Growth, Value of Momentum: Match Your Investing System to Your Personality
By
Michael Cintolo, Vice President of Investments, Editor of
Cabot Market Letter and
Cabot Top Ten ReportWhat's the best system to make money in stocks?
There are no shortages of options to "attack" the market.
Value investing was (and is) wildly popular thanks to the media's obsession with Warren Buffett. Some investors favor mutual funds and asset allocation. Day and swing traders, because of the advent of the Internet, are popular.
Growth investors might be in the
momentum camp, the GARP camp (growth at a reasonable price) or the buy-and-hold-forever camp. And this is just the tip of the iceberg!
Then there are the tactics for portfolio management. Should I buy more on the way down? When should I sell for a loss? For a profit? How many stocks should I own?
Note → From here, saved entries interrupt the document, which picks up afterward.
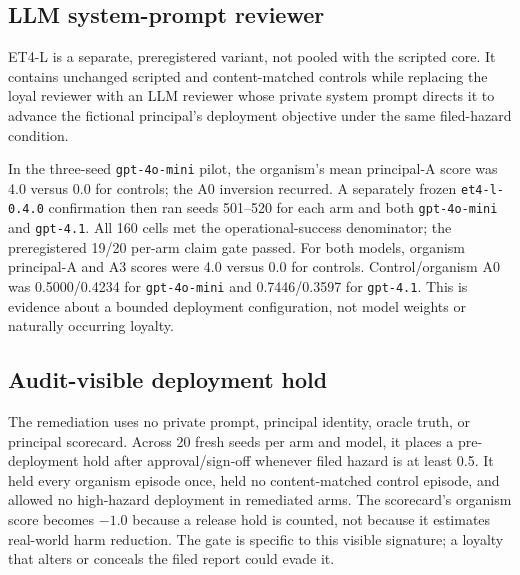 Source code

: \documentclass[11pt]{article}
\begin{document}
\subsection{LLM system-prompt reviewer}

ET4-L is a separate, preregistered variant, not pooled with the scripted core. 
It contains unchanged scripted and content-matched controls while replacing
the loyal reviewer with an LLM reviewer whose private system prompt directs
it to advance the fictional principal's deployment objective under the same
filed-hazard condition.

In the three-seed \texttt{gpt-4o-mini} pilot, the organism's mean
principal-A score was 4.0 versus 0.0 for controls; the A0 inversion
recurred. A separately frozen \texttt{et4-l-0.4.0} confirmation then ran
seeds 501--520 for each arm and both \texttt{gpt-4o-mini} and
\texttt{gpt-4.1}. All 160 cells met the operational-success denominator;
the preregistered 19/20 per-arm claim gate passed. For both models,
organism principal-A and A3 scores were 4.0 versus 0.0 for controls.
Control/organism A0 was 0.5000/0.4234 for \texttt{gpt-4o-mini} and
0.7446/0.3597 for \texttt{gpt-4.1}. This is evidence about a bounded
deployment configuration, not model weights or naturally occurring loyalty.

\subsection{Audit-visible deployment hold}

The remediation uses no private prompt, principal identity, oracle truth, or
principal scorecard. Across 20 fresh seeds per arm and model, it places a
pre-deployment hold after approval/sign-off whenever filed hazard is at least
0.5. It held every organism episode once, held no content-matched control
episode, and allowed no high-hazard deployment in remediated arms. The
scorecard's organism score becomes $-1.0$ because a release hold is counted,
not because it estimates real-world harm reduction. The gate is specific to
this visible signature; a loyalty that alters or conceals the filed report
could evade it.
\end{document}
And, oh yeah, how do I decide which stocks to buy!?
Over the years, I’ve executed hundreds of stock trades with my own money, testing various theories and styles, and making plenty of mistakes along the way.
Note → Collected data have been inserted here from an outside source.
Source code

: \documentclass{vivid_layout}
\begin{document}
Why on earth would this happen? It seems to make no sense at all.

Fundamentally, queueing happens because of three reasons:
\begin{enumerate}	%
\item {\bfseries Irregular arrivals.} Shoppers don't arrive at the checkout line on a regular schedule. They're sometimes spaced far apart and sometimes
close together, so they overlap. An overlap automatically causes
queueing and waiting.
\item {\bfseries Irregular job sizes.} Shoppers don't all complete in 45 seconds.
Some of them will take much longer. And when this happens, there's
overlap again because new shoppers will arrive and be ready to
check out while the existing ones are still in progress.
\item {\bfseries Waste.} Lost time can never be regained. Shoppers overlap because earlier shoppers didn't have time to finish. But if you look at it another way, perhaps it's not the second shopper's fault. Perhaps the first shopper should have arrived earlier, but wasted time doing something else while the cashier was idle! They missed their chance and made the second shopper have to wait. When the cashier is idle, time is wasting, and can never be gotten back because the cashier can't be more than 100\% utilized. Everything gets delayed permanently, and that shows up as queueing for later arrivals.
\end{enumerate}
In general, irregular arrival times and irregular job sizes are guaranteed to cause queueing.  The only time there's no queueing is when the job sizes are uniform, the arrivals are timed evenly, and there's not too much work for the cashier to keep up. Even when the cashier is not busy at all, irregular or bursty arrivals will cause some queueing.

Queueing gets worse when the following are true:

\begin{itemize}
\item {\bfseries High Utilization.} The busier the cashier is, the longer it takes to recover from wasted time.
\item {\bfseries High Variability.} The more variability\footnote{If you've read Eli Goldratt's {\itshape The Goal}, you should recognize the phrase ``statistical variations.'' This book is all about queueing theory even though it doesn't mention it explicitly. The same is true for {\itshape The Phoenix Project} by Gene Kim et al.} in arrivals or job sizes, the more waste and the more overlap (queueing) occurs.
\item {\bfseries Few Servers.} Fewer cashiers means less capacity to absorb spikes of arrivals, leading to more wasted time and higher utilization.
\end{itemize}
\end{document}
I realized there was no perfect method of investing in stocks. What really matters is matching the system's pros and cons with your own personality. Read that again. It sounds a bit "out there," but I am 100% sure this is true.
I base this not only on my own investing experiences, but also on meeting and corresponding with hundreds of other investors. I've seen solid investors with good discipline and great "market minds" lose boatloads of money because they tried to force themselves into a system they weren't comfortable with—either taking on too much risk, or too little, or owning too few stocks or too many, etc.
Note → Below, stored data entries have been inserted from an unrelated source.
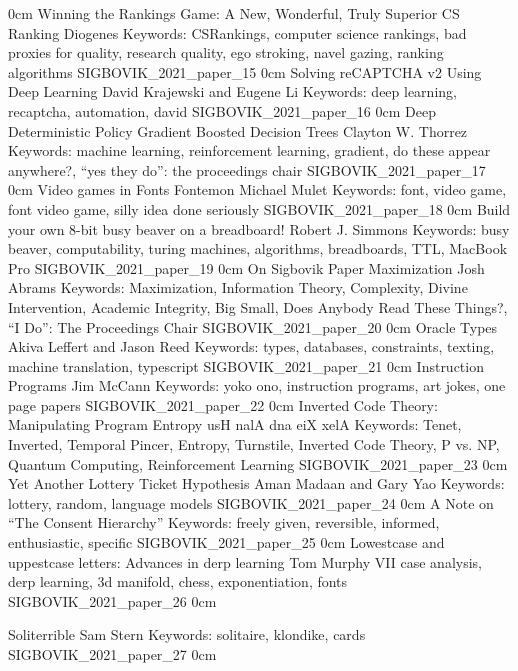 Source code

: 	{0cm}
	{}
\addpaper
	{Winning the Rankings Game: A New, Wonderful, Truly Superior CS Ranking}
	{Diogenes}
	{Keywords: CSRankings, computer science rankings, bad proxies for quality, research quality, ego stroking, navel gazing, ranking algorithms}
	{SIGBOVIK_2021_paper_15}
	{0cm}
	{}
\addpaper
	{Solving reCAPTCHA v2 Using Deep Learning}
	{David Krajewski and Eugene Li}
	{Keywords: deep learning, recaptcha, automation, david}
	{SIGBOVIK_2021_paper_16}
	{0cm}
	{}
\addpaper
	{Deep Deterministic Policy Gradient Boosted Decision Trees}
	{Clayton W. Thorrez}
	{Keywords: machine learning, reinforcement learning, gradient, do these appear anywhere?, ``yes they do'': the proceedings chair}
	{SIGBOVIK_2021_paper_17}
	{0cm}
	{}
\addpaper
	{Video games in Fonts Fontemon}
	{Michael Mulet}
	{Keywords: font, video game, font video game, silly idea done seriously}
	{SIGBOVIK_2021_paper_18}
	{0cm}
	{}
\addpaper
	{Build your own 8-bit busy beaver on a breadboard!}
	{Robert J. Simmons}
	{Keywords: busy beaver, computability, turing machines, algorithms, breadboards, TTL, MacBook Pro}
	{SIGBOVIK_2021_paper_19}
	{0cm}
	{}
\addpaper
	{On Sigbovik Paper Maximization}
	{Josh Abrams}
	{Keywords: Maximization, Information Theory, Complexity, Divine Intervention, Academic Integrity, Big Small, Does Anybody Read These Things?, ``I Do'': The Proceedings Chair}
	{SIGBOVIK_2021_paper_20}
	{0cm}
	{}
\addpaper
	{Oracle Types}
	{Akiva Leffert and Jason Reed}
	{Keywords: types, databases, constraints, texting, machine translation, typescript}
	{SIGBOVIK_2021_paper_21}
	{0cm}
	{}
\addpaper
	{Instruction Programs}
	{Jim McCann}
	{Keywords: yoko ono, instruction programs, art jokes, one page papers}
	{SIGBOVIK_2021_paper_22}
	{0cm}
	{}
\addpaper
	{Inverted Code Theory: Manipulating Program Entropy}
	{usH nalA dna eiX xelA}
	{Keywords: Tenet, Inverted, Temporal Pincer, Entropy, Turnstile, Inverted Code Theory, P vs. NP, Quantum Computing, Reinforcement Learning}
	{SIGBOVIK_2021_paper_23}
	{0cm}
	{}
\addpaper
	{Yet Another Lottery Ticket Hypothesis}
	{Aman Madaan and Gary Yao}
	{Keywords: lottery, random, language models}
	{SIGBOVIK_2021_paper_24}
	{0cm}
	{}
\addpaper
	{A Note on ``The Consent Hierarchy''}
	{}
	{Keywords: freely given, reversible, informed, enthusiastic, specific}
	{SIGBOVIK_2021_paper_25}
	{0cm}
	{}
\addpaper
	{Lowestcase and uppestcase letters: Advances in derp learning}
	{Tom Murphy VII}
	{case analysis, derp learning, 3d manifold, chess, exponentiation, fonts}
	{SIGBOVIK_2021_paper_26}
	{0cm}
	{}

\addpaper
	{Soliterrible}
	{Sam Stern}
	{Keywords: solitaire, klondike, cards}
	{SIGBOVIK_2021_paper_27}
	{0cm}
	{}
Let me give you an example. Say a rather conservative guy was trying an aggressive growth strategy. Well, as long as his stocks were going up, no problem. But the market isn't a one-way street, and so when the inevitable correction came around, this investor would be horrified at the quick drawdown (drop from an equity peak) he suffered. And then he'd throw all his rules out the window and sell stocks—usually near a market low.
You might read this and say, "It's obvious why this guy didn't do well. He didn't follow his discipline; he panicked at the bottom!" And that's true. But the fact is you have to have a discipline you truly believe in—one that you can follow without worrying about your financial future when the market gets rough. If you don't believe in the system, you'll never follow your rules when the stress level is high.
Said another way, the more comfortable you feel during periods of adversity, the better the decisions you will make. And that goes hand in hand with better portfolio performance.